AGI is your earnings minus some tax deductions, and it doesn’t take inflation over time into consideration. Which means RAP funds could change into harder to handle within the long-term.
Adjustments to household dimension reductions. IDR plans regulate funds based mostly on household dimension — which can embody mother and father or different adults in your house. The RAP calculation solely considers dependent kids.
No $0 funds. Not like income-driven reimbursement plans, you’ll by no means have $0 month-to-month funds on RAP in case you lose your job or have a really low earnings. The bottom cost you possibly can have is $10.
RAP is dearer than SAVE for all debtors. Debtors face larger month-to-month funds on RAP than on SAVE, no matter their earnings or household dimension, in accordance with a latest evaluation by the Scholar Borrower Safety Heart, a nonprofit borrower advocacy and analysis group. Launched by the Biden administration, SAVE was beforehand probably the most inexpensive scholar mortgage plan.
The ICR plan is the one present income-driven choice that’s persistently dearer than RAP, the evaluation discovered.
How RAP stacks up towards present income-driven reimbursement plans
Compensation Help Plan (RAP)
Earnings-Based mostly Compensation (IBR)
Saving on a Worthwhile Schooling (SAVE)
Earnings-Contingent Compensation (ICR)
Compensation time period / time to forgiveness
Quantity of protected earnings (the rest is discretionary)
150% of earnings above the federal poverty line in your location and household dimension.
225% of earnings above the federal poverty line in your location and household dimension.
100% of earnings above the federal poverty line in your location and household dimension.
150% of earnings above the federal poverty line in your location and household dimension.
$10, or 1-10% of your adjusted gross earnings.
10% or 15% of discretionary earnings.
10% of discretionary earnings.
20% of discretionary earnings.
10% of discretionary earnings.
$50 month-to-month low cost per dependent baby.
Components takes whole household dimension into consideration.
Components takes whole household dimension into consideration.
Components takes whole household dimension into consideration.
Components takes whole household dimension into consideration.
Unpaid curiosity every month is waived, so steadiness can’t develop.
Unpaid curiosity every month waived for first three years on backed loans; no curiosity waiver on different mortgage varieties.

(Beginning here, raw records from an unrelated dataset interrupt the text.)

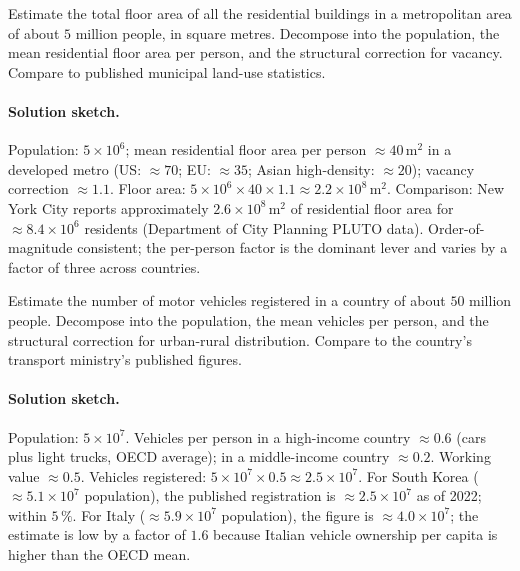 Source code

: \begin{exercise}
Estimate the total floor area of all the residential buildings in a
metropolitan area of about $5$ million people, in square metres.
Decompose into the population, the mean residential floor area per
person, and the structural correction for vacancy. Compare to
published municipal land-use statistics.
\end{exercise}

\paragraph{Solution sketch.}
Population: $5 \times 10^{6}$; mean residential floor area per
person $\approx 40 \,\si{\meter\squared}$ in a developed metro (US:
$\approx 70$; EU: $\approx 35$; Asian high-density: $\approx 20$);
vacancy correction $\approx 1.1$. Floor area: $5 \times 10^{6}
\times 40 \times 1.1 \approx 2.2 \times 10^{8} \,\si{\meter\squared}$.
Comparison: New York City reports approximately $2.6 \times 10^{8}
\,\si{\meter\squared}$ of residential floor area for $\approx 8.4
\times 10^{6}$ residents (Department of City Planning PLUTO data).
Order-of-magnitude consistent; the per-person factor is the
dominant lever and varies by a factor of three across countries.

\begin{exercise}
Estimate the number of motor vehicles registered in a country of
about $50$ million people. Decompose into the population, the mean
vehicles per person, and the structural correction for urban-rural
distribution. Compare to the country's transport ministry's
published figures.
\end{exercise}

\paragraph{Solution sketch.}
Population: $5 \times 10^{7}$. Vehicles per person in a
high-income country $\approx 0.6$ (cars plus light trucks, OECD
average); in a middle-income country $\approx 0.2$. Working value
$\approx 0.5$. Vehicles registered: $5 \times 10^{7} \times 0.5
\approx 2.5 \times 10^{7}$. For South Korea ($\approx 5.1 \times
10^{7}$ population), the published registration is $\approx 2.5
\times 10^{7}$ as of 2022; within $5\,\%$. For Italy ($\approx 5.9
\times 10^{7}$ population), the figure is $\approx 4.0 \times
10^{7}$; the estimate is low by a factor of $1.6$ because Italian
vehicle ownership per capita is higher than the OECD mean.

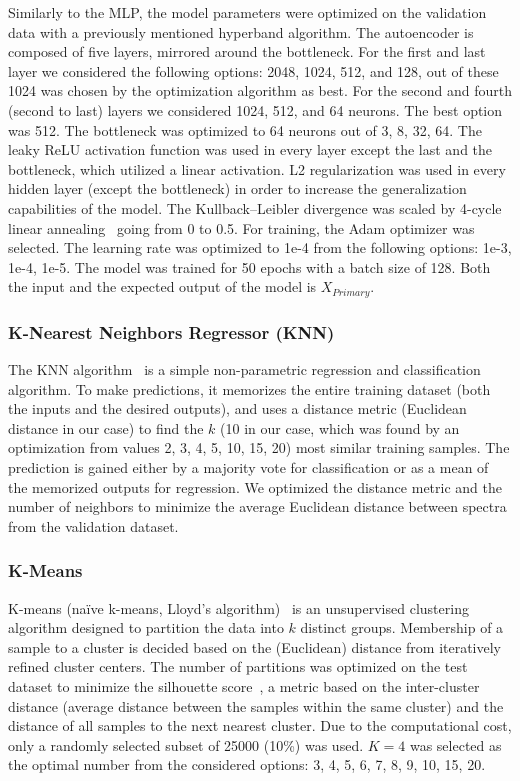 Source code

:\documentclass[preprint,11pt]{elsarticle}
\begin{document}
Similarly to the MLP, the model parameters were optimized on the validation data with a previously mentioned hyperband algorithm. The autoencoder is composed of five layers, mirrored around the bottleneck. For the first and last layer we considered the following options: 2048, 1024, 512, and 128, out of these 1024 was chosen by the optimization algorithm as best. For the second and fourth (second to last) layers we considered 1024, 512, and 64 neurons. The best option was 512. The bottleneck was optimized to 64 neurons out of 3, 8, 32, 64. The leaky ReLU activation function was used in every layer except the last and the bottleneck, which utilized a linear activation. L2 regularization was used in every hidden layer (except the bottleneck) in order to increase the generalization capabilities of the model. The Kullback–Leibler divergence was scaled by 4-cycle linear annealing~\cite{fu2019cyclical} going from 0 to 0.5. For training, the Adam optimizer was selected. The learning rate was optimized to 1e-4 from the following options: 1e-3, 1e-4, 1e-5. The model was trained for 50 epochs with a batch size of 128. Both the input and the expected output of the model is $X_{Primary}$.



\subsubsection{K-Nearest Neighbors Regressor (KNN)}
\label{sec:knn}
\noindent
The KNN algorithm~\cite{altman1992introduction} is a simple non-parametric regression and classification algorithm. To make predictions, it memorizes the entire training dataset (both the inputs and the desired outputs), and uses a distance metric (Euclidean distance in our case) to find the $k$ (10 in our case, which was found by an optimization from values 2, 3, 4, 5, 10, 15, 20) most similar training samples. The prediction is gained either by a majority vote for classification or as a mean of the memorized outputs for regression. We optimized the distance metric and the number of neighbors to minimize the average Euclidean distance between spectra from the validation dataset.



\subsubsection{K-Means}
\label{sec:kmeans}
\noindent
K-means (na\"ive k-means, Lloyd’s algorithm)~\cite{1056489} is an unsupervised clustering algorithm designed to partition the data into $k$ distinct groups. Membership of a sample to a cluster is decided based on the (Euclidean) distance from iteratively refined cluster centers.
The number of partitions was optimized on the test dataset to minimize the silhouette score~\cite{rousseeuw1987silhouettes}, a metric based on the inter-cluster distance (average distance between the samples within the same cluster) and the distance of all samples to the next nearest cluster. Due to the computational cost, only a randomly selected subset of 25000 (10\%) was used. $K = 4$ was selected as the optimal number from the considered options: 3, 4, 5, 6, 7, 8, 9, 10, 15, 20.
\end{document}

Unpaid curiosity every month is waived, so steadiness can’t develop.
No curiosity subsidy. Unpaid curiosity builds every month, doubtlessly growing excellent steadiness.
Unpaid curiosity every month waived for first three years on backed loans; no curiosity waiver on different mortgage varieties.
How present debtors can keep away from the Compensation Help Plan
Should you’re presently enrolled in one of many three income-driven reimbursement plans which can be going away — SAVE, PAYE or ICR — your scholar mortgage servicer will robotically transfer you into the RAP by July 1, 2028. There’s no going again.
You possibly can keep away from RAP by signing up for the Earnings-Based mostly Compensation (IBR) plan on studentaid.gov/IDR earlier than July 1, 2028 — on the very newest. Don’t delay your IBR enrollment, since purposes can take time to course of, and the Schooling Division could attempt to pace up this deadline.
Should you enroll in IBR, you possibly can keep on that plan till you repay your loans. You’ll nonetheless have the choice to change to RAP or the usual plan down the road.
The higher reimbursement plan — RAP or IBR — depends upon your earnings, general monetary state of affairs, household dimension and scholar debt quantity. Earlier than selecting between RAP and IBR, examine your estimated month-to-month funds, whole reimbursement prices and forgiveness timelines below every plan.